2004 TopCoder Open - Computer Programming Tournament

SnapDragon takes it

SnapDragon thinking his way right into the finals

by Yarin,
TopCoder Member
Thursday, November 11, 2004
introduction by lbackstrom

3 out of 4 of the 2002 TCO finals competitors rematched in round 2 of the semifinals. The first problem was rated at 325, which is always a bad sign. However, after 15 minutes, SnapDragon was the first to submit. John Dethridge was next to submit, but was about 8 minutes behind, followed shortly by monsoon. SnapDragon was also first to submit the medium problem, despite the fact that he missed a crucial constraint for a few minutes. Many of the other coders also submitted two problems, and at the end of coding six of them had two submissions.

In the challenge phase, SnapDragon was first to act, putting himself almost out of reach, providing his submissions suceeded. Towards the end of the challenge phase, jms137 also moved up 50 points, but it wasn't enough for him to advance.

Things were far from over, however. The examples were rather scant, and half of the surviving submissions were destined to go down. dgarthur lost both his problems, while John Dethridge, jms137, and cnettel each lost one. Only SnapDragon and monsoon ended up with two successful submissions, and took first and second, respectively. John Dethridge had the only other surviving medium submission, and narrowly edged out jms137.

BadXML

Modern programming languages, such as Java and C#, have classes in their system libraries that deals with XML documents. However, in this problem those classes are of virtually no use. Loading an XML document like the one in the first example would most likely cause an exception due to undefined namespace or undefined entity (hence the name of the problem, BadXML).

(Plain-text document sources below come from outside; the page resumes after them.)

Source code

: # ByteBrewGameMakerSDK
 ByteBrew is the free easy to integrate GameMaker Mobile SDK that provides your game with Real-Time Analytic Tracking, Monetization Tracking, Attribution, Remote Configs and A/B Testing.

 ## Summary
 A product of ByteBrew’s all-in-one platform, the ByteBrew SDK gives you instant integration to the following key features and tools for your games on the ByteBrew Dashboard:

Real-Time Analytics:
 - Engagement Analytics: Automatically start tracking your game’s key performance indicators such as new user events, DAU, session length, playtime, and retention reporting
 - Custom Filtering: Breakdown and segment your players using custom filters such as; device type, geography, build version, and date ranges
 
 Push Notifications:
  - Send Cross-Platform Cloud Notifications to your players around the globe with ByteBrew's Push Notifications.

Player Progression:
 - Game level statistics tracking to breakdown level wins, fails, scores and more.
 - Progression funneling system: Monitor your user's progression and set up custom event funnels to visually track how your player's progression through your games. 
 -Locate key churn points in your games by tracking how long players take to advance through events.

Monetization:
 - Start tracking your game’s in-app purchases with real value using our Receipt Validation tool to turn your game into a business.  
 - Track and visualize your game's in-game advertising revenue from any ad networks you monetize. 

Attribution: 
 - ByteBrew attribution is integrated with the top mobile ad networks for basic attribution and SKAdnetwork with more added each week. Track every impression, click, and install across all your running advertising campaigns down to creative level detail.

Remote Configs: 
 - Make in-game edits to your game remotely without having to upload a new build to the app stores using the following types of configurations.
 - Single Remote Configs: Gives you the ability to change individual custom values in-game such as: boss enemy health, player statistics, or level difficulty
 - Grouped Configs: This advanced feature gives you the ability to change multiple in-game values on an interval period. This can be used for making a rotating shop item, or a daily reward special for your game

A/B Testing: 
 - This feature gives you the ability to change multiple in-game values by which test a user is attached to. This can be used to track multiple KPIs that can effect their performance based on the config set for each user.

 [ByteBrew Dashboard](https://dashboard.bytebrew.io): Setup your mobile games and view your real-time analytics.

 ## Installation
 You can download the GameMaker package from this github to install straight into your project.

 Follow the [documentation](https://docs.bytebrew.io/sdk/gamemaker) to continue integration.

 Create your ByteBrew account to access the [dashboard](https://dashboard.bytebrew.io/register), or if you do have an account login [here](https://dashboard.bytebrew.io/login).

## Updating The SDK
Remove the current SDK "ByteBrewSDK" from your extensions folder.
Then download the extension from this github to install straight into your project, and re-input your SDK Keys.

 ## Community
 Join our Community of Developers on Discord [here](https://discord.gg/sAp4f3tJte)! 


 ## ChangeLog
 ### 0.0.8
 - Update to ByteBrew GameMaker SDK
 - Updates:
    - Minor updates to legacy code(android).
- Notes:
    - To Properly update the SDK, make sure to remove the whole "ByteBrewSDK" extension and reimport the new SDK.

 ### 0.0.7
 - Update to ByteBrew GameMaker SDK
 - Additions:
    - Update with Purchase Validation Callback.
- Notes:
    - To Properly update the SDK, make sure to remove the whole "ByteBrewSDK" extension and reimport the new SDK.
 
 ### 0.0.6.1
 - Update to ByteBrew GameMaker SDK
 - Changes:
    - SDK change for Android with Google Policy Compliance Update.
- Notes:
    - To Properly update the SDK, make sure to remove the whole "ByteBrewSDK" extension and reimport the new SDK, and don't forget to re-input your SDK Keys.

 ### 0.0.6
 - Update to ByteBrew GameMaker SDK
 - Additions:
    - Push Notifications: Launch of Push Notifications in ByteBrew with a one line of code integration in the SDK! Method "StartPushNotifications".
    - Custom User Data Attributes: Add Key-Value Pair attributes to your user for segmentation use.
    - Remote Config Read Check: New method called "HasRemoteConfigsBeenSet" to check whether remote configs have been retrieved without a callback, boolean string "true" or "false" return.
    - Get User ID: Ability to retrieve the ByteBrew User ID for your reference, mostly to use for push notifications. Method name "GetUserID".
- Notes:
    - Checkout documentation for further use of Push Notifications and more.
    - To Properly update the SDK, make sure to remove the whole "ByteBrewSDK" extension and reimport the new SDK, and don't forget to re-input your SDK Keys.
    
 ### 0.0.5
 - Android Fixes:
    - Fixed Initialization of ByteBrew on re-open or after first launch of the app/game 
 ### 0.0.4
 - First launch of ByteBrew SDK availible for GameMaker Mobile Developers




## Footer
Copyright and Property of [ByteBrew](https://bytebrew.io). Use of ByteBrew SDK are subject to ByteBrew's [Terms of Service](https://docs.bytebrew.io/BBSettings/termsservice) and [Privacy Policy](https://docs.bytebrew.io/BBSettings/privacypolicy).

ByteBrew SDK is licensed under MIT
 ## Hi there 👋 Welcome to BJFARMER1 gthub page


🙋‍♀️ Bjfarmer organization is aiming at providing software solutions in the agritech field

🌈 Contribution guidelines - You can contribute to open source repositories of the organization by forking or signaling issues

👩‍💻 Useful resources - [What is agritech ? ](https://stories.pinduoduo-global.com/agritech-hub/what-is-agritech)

The task is solved easiest by splitting it up into two steps: first split up the text in it's elements (tags and plain text) and store this in an array, and then use this array to create the formatted XML document.

The first step is pretty simple, and can be done with a regular expression for instance. The second step is a bit trickier. We maintain an indentation count, keeping track of the depth of the stack. Note that it's not necessary to remember the actual tags that have been put on the stack; we are guaranteed that the tags will be properly closed. Now, for each start tag we find when looping over the XML elements (including plaintext), determine if the closing tag is the next element or the element after that. If so, add all these data on the current line in the output and continue. Otherwise post-increase or pre-decrease the indentation count if the element is a start-tag or an end-tag.

DamagedTree

The first thing one should notice is the constraints: there will be at most 15 unknown bits in the input data. Hence there is no problem in trying all 2¹⁵ ways to replace the question marks, and for each replacement check if the tree is a valid coding tree. If it is, try and decode the message. If all bits in the encoded message are used in the decoding process, compare the decoded message with any previous result. If there is a mismatch, then there is an ambiguity and we can return the empty string.

The hardest part in all this is checking whether the tree is a coding tree. One way to do this is to actually create the binary tree, adding nodes where necessary. We just have to make sure that no path is a prefix of another path; that is, that the leaf node of every branch is a leaf in the tree. It turns out that you don't have to check if a node has only one child, because this will never happen if the previous condition is true. Decoding the message is then simply a traversal of this tree.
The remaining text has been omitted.